Two Afghan musicians in Vienna, Waheed Anwar and Farid Anwar. Photo: @private

 Ilhamuddin Afghan 

The Ministry of the Propagation of Virtue and the Prevention of Vice of the Taliban government recently issued a directive to hotel officials in Kabul, instructing them not to allow music to be played at wedding ceremonies. This decision was communicated during a meeting between Ministry officials and wedding hall representatives in Kabul. While the Taliban has previously discouraged the playing of music through various means, this is perhaps the first time that hotel officials in central Kabul have been specifically asked to enforce the ban.

The Ministry of the Taliban, in a press release, stated that “music and other activities conflicting with Islamic and Sharia rules should be avoided.” The Taliban considers the playing of music to be contrary to Islamic principles. However, there have been no indications thus far that individuals who violate this ban will face punishment.

The action taken by the Taliban has sparked a significant backlash among Afghans, who view it as an infringement on their individual freedom. Mohammad Agha, a resident of Kabul, expressed his dissatisfaction, stating, “With the re-establishment of the Taliban, all the freedoms of Afghans in Afghanistan have been taken away, and the Taliban have imposed their own orders and desires upon the people.”

Another resident of Kabul, Nur Tazai, an expert on cultural issues, asserted that the Taliban aims to establish their interpretation of Islam. Islamic scholars hold varying opinions regarding music. While some believe that listening to music that does not lead to social disorder is acceptable, they consider music that leads to immorality as haram. Though there are no explicit scriptural texts addressing the sanctity of music, religious scholars often use it as a means to exert societal pressure. On the other hand, cultural scholars emphasize the cultural significance of music, noting its power to foster relationships and facilitate expression and understanding among individuals.

Many cultural experts argue that music has a profound impact on mental well-being, helping to alleviate anxiety. They contend that rhythmic music, in particular, can be as beneficial as exercise, serving as a valuable tool for strengthening cultural bonds. Music has also been instrumental in bringing recognition to many poets, allowing their work to reach a wider audience. For instance, without music and singers, people would not have had the opportunity to hear the poetry of many renowned poets like Rahman Baba.

Music plays a vital role in strengthening love for one’s country and nation. Ahmed Jan, a tribal person from Nangarhar, explains how Malang Jan’s poetry ignited love for the country among the people, keeping the spirit of patriotism alive even after half a century. Moreover, many poets who have composed patriotic poems have reached the masses through their songs.

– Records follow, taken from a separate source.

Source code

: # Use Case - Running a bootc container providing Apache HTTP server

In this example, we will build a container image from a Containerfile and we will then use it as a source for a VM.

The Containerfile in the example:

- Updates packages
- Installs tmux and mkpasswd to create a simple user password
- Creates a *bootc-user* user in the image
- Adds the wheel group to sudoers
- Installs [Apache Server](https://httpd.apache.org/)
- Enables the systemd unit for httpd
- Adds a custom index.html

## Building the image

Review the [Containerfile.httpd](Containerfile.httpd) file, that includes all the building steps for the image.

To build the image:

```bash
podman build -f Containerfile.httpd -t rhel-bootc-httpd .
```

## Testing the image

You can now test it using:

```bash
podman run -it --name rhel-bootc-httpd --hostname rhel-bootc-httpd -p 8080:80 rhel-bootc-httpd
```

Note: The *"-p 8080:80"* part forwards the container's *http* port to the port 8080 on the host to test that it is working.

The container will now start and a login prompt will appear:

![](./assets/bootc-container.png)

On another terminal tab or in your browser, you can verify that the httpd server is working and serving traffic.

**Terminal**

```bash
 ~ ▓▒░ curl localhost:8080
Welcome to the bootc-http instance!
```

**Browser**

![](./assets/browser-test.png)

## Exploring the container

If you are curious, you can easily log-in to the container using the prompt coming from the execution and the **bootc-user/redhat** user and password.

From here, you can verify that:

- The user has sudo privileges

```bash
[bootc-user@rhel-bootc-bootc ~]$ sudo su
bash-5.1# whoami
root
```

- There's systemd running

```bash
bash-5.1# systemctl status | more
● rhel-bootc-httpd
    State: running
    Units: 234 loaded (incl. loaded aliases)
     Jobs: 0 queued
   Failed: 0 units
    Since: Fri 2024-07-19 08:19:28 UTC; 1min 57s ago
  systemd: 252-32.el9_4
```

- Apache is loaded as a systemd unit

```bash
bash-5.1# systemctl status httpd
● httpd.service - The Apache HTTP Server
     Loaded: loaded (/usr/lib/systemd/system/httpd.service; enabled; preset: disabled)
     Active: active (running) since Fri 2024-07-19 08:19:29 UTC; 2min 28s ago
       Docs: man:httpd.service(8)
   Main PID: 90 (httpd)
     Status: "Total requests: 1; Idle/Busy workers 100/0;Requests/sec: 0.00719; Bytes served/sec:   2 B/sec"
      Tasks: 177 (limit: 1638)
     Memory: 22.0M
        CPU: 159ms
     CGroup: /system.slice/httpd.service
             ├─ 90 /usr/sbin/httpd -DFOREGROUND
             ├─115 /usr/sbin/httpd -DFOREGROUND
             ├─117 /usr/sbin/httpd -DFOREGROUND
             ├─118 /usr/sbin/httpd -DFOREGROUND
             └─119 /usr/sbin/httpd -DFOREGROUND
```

Furthermore, music has the ability to reflect historical moments, whether tragic or comedic. Songs like “Pardo has whispered” provide a vivid picture of the situation at the time they were written. For example, Jahani’s poem about the wars in Kabul, sung by Pashto singer Naghma, evokes the tragedy of the war and its impact on the city.

However, since the Taliban regained control of Afghanistan in August 2021, many Afghan singers have fled the country. Some sought refuge in neighboring Pakistan, while others migrated to different countries. Afghan singers residing in Pakistan lament the hardships they face due to the lack of opportunities for musical activities, resulting in economic struggles.

Cultural experts warn that if the ban on music continues in Afghanistan, it will lead to the collapse of the foundations of Afghan original music, which is predominantly based on folk styles. Consequently, Afghan society would be deprived of the sweetness and richness that music brings.

The Taliban’s ban on music at wedding ceremonies in Kabul signifies an escalation of their restrictions on this form of artistic expression. The move has generated significant opposition from Afghans, who perceive it as an infringement on their individual freedoms.

*Mr. Afghan chooses a pseudonym. He is a local journalist based in Eastern Afghanistan.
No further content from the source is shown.